#### [Problem requirements]
Pull every line holding the word "string" out of the data and copy it.

Records from a collection
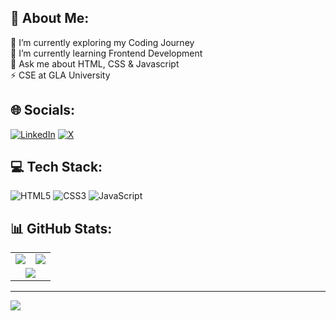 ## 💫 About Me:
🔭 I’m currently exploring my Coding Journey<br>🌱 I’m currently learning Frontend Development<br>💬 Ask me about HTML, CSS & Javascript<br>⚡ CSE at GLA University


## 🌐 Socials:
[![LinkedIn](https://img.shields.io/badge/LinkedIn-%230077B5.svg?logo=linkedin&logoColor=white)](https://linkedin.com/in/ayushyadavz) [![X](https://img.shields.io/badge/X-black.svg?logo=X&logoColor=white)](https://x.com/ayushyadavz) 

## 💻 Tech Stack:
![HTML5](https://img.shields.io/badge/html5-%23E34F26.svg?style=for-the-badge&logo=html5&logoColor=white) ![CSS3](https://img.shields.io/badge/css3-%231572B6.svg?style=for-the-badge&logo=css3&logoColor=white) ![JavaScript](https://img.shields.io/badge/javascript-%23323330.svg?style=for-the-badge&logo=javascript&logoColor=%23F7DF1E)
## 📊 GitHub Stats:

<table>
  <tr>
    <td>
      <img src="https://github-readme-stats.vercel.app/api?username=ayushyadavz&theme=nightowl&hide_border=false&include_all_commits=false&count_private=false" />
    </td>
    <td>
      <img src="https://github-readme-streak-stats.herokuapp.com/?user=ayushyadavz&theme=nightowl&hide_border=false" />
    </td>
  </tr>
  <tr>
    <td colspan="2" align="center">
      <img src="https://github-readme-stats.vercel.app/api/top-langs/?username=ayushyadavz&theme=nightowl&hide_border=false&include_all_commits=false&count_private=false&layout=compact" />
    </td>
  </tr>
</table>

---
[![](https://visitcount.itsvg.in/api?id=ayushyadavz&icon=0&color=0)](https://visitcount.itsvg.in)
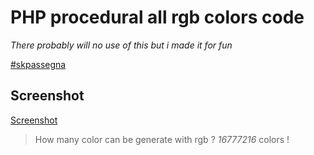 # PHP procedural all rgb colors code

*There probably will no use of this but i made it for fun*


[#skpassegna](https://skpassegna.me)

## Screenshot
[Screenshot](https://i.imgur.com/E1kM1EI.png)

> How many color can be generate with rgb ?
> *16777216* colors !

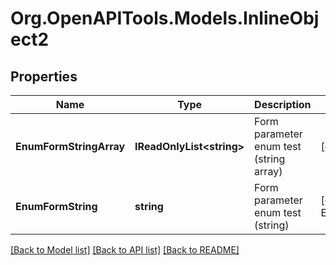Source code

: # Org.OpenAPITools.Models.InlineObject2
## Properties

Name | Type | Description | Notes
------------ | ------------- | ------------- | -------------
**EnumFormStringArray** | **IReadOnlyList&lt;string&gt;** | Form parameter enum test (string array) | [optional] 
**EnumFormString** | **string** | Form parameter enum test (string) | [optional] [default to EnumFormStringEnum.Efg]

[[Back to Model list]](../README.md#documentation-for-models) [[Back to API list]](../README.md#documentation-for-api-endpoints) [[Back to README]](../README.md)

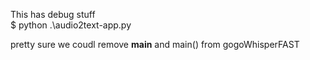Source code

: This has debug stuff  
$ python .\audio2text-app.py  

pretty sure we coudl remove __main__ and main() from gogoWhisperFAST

#### [Completed exercise]
**EnumFormStringArray** | **IReadOnlyList&lt;string&gt;** | Form parameter enum test (string array) | [optional] 
**EnumFormString** | **string** | Form parameter enum test (string) | [optional] [default to EnumFormStringEnum.Efg]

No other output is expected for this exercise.